__AVAILABLE DATA__.
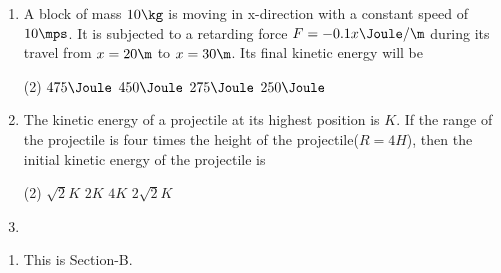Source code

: \documentclass{article}
\begin{document}
\begin{enumerate}
\item A block of mass $10 \kg$ is moving in x-direction with a constant speed of $10 \mps$. It is subjected to a retarding force $F = - 0.1 x \Joule/\m$ during its travel from $x = 20 \m$ to $x = 30 \m$. Its final kinetic energy will be
\begin{tasks}(2)
	\task $475\Joule$\ans
	\task $450\Joule$
	\task $275\Joule$
	\task $250\Joule$
\end{tasks}

\item The kinetic energy of a projectile at its highest position is $K$. If the range of the projectile is four times the height of the projectile($R=4H$), then the initial kinetic energy of the projectile is
\begin{tasks}(2)
	\task $\sqrt{2}K$
	\task $2K$\ans
	\task $4K$
	\task $2\sqrt{2}K$
\end{tasks}

\item 

\end{enumerate}

\jeeSectionB
\begin{enumerate}\addtocounter{enumi}{20}
\item This is Section-B. 
\end{enumerate}
\end{document}
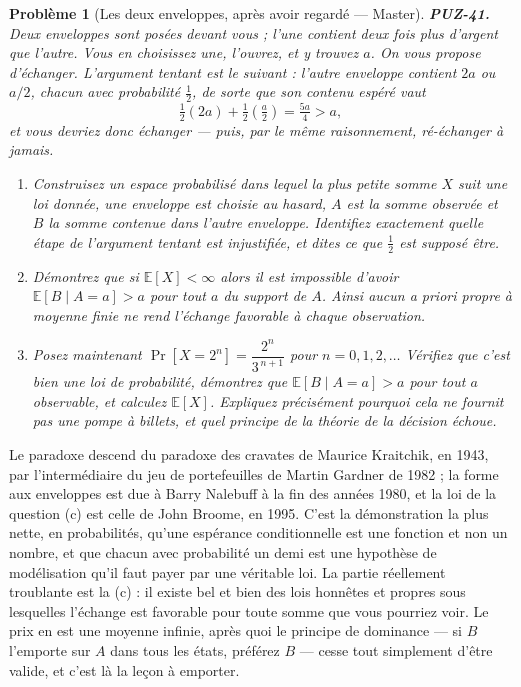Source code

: \documentclass[11pt]{article}
\newtheorem{problem}{Problème}
\begin{document}
\begin{problem}[{Les deux enveloppes, après avoir regardé --- Master}]
\textbf{PUZ-41.} Deux enveloppes sont posées devant vous ; l'une contient deux fois plus
d'argent que l'autre. Vous en choisissez une, l'ouvrez, et y trouvez $ a $. On vous propose
d'échanger. L'argument tentant est le suivant : l'autre enveloppe contient $ 2a $ ou
$ a/2 $, chacun avec probabilité $ \tfrac{1}{2} $, de sorte que son contenu espéré vaut
\[ \tfrac{1}{2}(2a) + \tfrac{1}{2}\!\left(\tfrac{a}{2}\right) = \tfrac{5a}{4} > a, \]
et vous devriez donc échanger --- puis, par le même raisonnement, ré-échanger à jamais.
\begin{enumerate}
\item[(a)] Construisez un espace probabilisé dans lequel la plus petite somme $ X $ suit une loi
donnée, une enveloppe est choisie au hasard, $ A $ est la somme observée et $ B $ la
somme contenue dans l'autre enveloppe. Identifiez exactement quelle étape de l'argument
tentant est injustifiée, et dites ce que $ \tfrac{1}{2} $ est supposé être.
\item[(b)] Démontrez que si $ \mathbb{E}[X] < \infty $ alors il est impossible d'avoir
$ \mathbb{E}[B \mid A = a] > a $ pour tout $ a $ du support de $ A $. Ainsi aucun a
priori propre à moyenne finie ne rend l'échange favorable à chaque observation.
\item[(c)] Posez maintenant $ \Pr[X = 2^{n}] = \dfrac{2^{n}}{3^{\,n+1}} $ pour
$ n = 0, 1, 2, \ldots $ Vérifiez que c'est bien une loi de probabilité, démontrez que
$ \mathbb{E}[B \mid A = a] > a $ pour tout $ a $ observable, et calculez
$ \mathbb{E}[X] $. Expliquez précisément pourquoi cela ne fournit pas une pompe à billets,
et quel principe de la théorie de la décision échoue.
\end{enumerate}

\end{problem}

\noindent Le paradoxe descend du paradoxe des cravates de Maurice Kraitchik, en
1943, par l'intermédiaire du jeu de portefeuilles de Martin Gardner de 1982 ; la forme aux
enveloppes est due à Barry Nalebuff à la fin des années 1980, et la loi de la question (c)
est celle de John Broome, en 1995. C'est la démonstration la plus nette, en probabilités,
qu'une espérance conditionnelle est une fonction et non un nombre, et que \og{} chacun avec
probabilité un demi \fg{} est une hypothèse de modélisation qu'il faut payer par une véritable
loi. La partie réellement troublante est la (c) : il existe bel et bien des lois honnêtes et
propres sous lesquelles l'échange est favorable pour toute somme que vous pourriez voir. Le
prix en est une moyenne infinie, après quoi le principe de dominance --- si $ B $ l'emporte
sur $ A $ dans tous les états, préférez $ B $ --- cesse tout simplement d'être valide, et
c'est là la leçon à emporter.
\end{document}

__GOAL OF THE EXERCISE__.
I need the entries printed exactly, with each picture left out.

__RESULT OF THE TASK__.
Source code

: \documentclass{article}
\begin{document}
\begin{enumerate}
\item A block of mass $10 \kg$ is moving in x-direction with a constant speed of $10 \mps$. It is subjected to a retarding force $F = - 0.1 x \Joule/\m$ during its travel from $x = 20 \m$ to $x = 30 \m$. Its final kinetic energy will be
\begin{tasks}(2)
	\task $475\Joule$\ans
	\task $450\Joule$
	\task $275\Joule$
	\task $250\Joule$
\end{tasks}

\item The kinetic energy of a projectile at its highest position is $K$. If the range of the projectile is four times the height of the projectile($R=4H$), then the initial kinetic energy of the projectile is
\begin{tasks}(2)
	\task $\sqrt{2}K$
	\task $2K$\ans
	\task $4K$
	\task $2\sqrt{2}K$
\end{tasks}

\item 

\end{enumerate}

\jeeSectionB
\begin{enumerate}\addtocounter{enumi}{20}
\item This is Section-B. 
\end{enumerate}
\end{document}
Source code

: \documentclass[11pt]{article}
\newtheorem{problem}{Problème}
\begin{document}
\begin{problem}[{Les deux enveloppes, après avoir regardé --- Master}]
\textbf{PUZ-41.} Deux enveloppes sont posées devant vous ; l'une contient deux fois plus
d'argent que l'autre. Vous en choisissez une, l'ouvrez, et y trouvez $ a $. On vous propose
d'échanger. L'argument tentant est le suivant : l'autre enveloppe contient $ 2a $ ou
$ a/2 $, chacun avec probabilité $ \tfrac{1}{2} $, de sorte que son contenu espéré vaut
\[ \tfrac{1}{2}(2a) + \tfrac{1}{2}\!\left(\tfrac{a}{2}\right) = \tfrac{5a}{4} > a, \]
et vous devriez donc échanger --- puis, par le même raisonnement, ré-échanger à jamais.
\begin{enumerate}
\item[(a)] Construisez un espace probabilisé dans lequel la plus petite somme $ X $ suit une loi
donnée, une enveloppe est choisie au hasard, $ A $ est la somme observée et $ B $ la
somme contenue dans l'autre enveloppe. Identifiez exactement quelle étape de l'argument
tentant est injustifiée, et dites ce que $ \tfrac{1}{2} $ est supposé être.
\item[(b)] Démontrez que si $ \mathbb{E}[X] < \infty $ alors il est impossible d'avoir
$ \mathbb{E}[B \mid A = a] > a $ pour tout $ a $ du support de $ A $. Ainsi aucun a
priori propre à moyenne finie ne rend l'échange favorable à chaque observation.
\item[(c)] Posez maintenant $ \Pr[X = 2^{n}] = \dfrac{2^{n}}{3^{\,n+1}} $ pour
$ n = 0, 1, 2, \ldots $ Vérifiez que c'est bien une loi de probabilité, démontrez que
$ \mathbb{E}[B \mid A = a] > a $ pour tout $ a $ observable, et calculez
$ \mathbb{E}[X] $. Expliquez précisément pourquoi cela ne fournit pas une pompe à billets,
et quel principe de la théorie de la décision échoue.
\end{enumerate}

\end{problem}

\noindent Le paradoxe descend du paradoxe des cravates de Maurice Kraitchik, en
1943, par l'intermédiaire du jeu de portefeuilles de Martin Gardner de 1982 ; la forme aux
enveloppes est due à Barry Nalebuff à la fin des années 1980, et la loi de la question (c)
est celle de John Broome, en 1995. C'est la démonstration la plus nette, en probabilités,
qu'une espérance conditionnelle est une fonction et non un nombre, et que \og{} chacun avec
probabilité un demi \fg{} est une hypothèse de modélisation qu'il faut payer par une véritable
loi. La partie réellement troublante est la (c) : il existe bel et bien des lois honnêtes et
propres sous lesquelles l'échange est favorable pour toute somme que vous pourriez voir. Le
prix en est une moyenne infinie, après quoi le principe de dominance --- si $ B $ l'emporte
sur $ A $ dans tous les états, préférez $ B $ --- cesse tout simplement d'être valide, et
c'est là la leçon à emporter.
\end{document}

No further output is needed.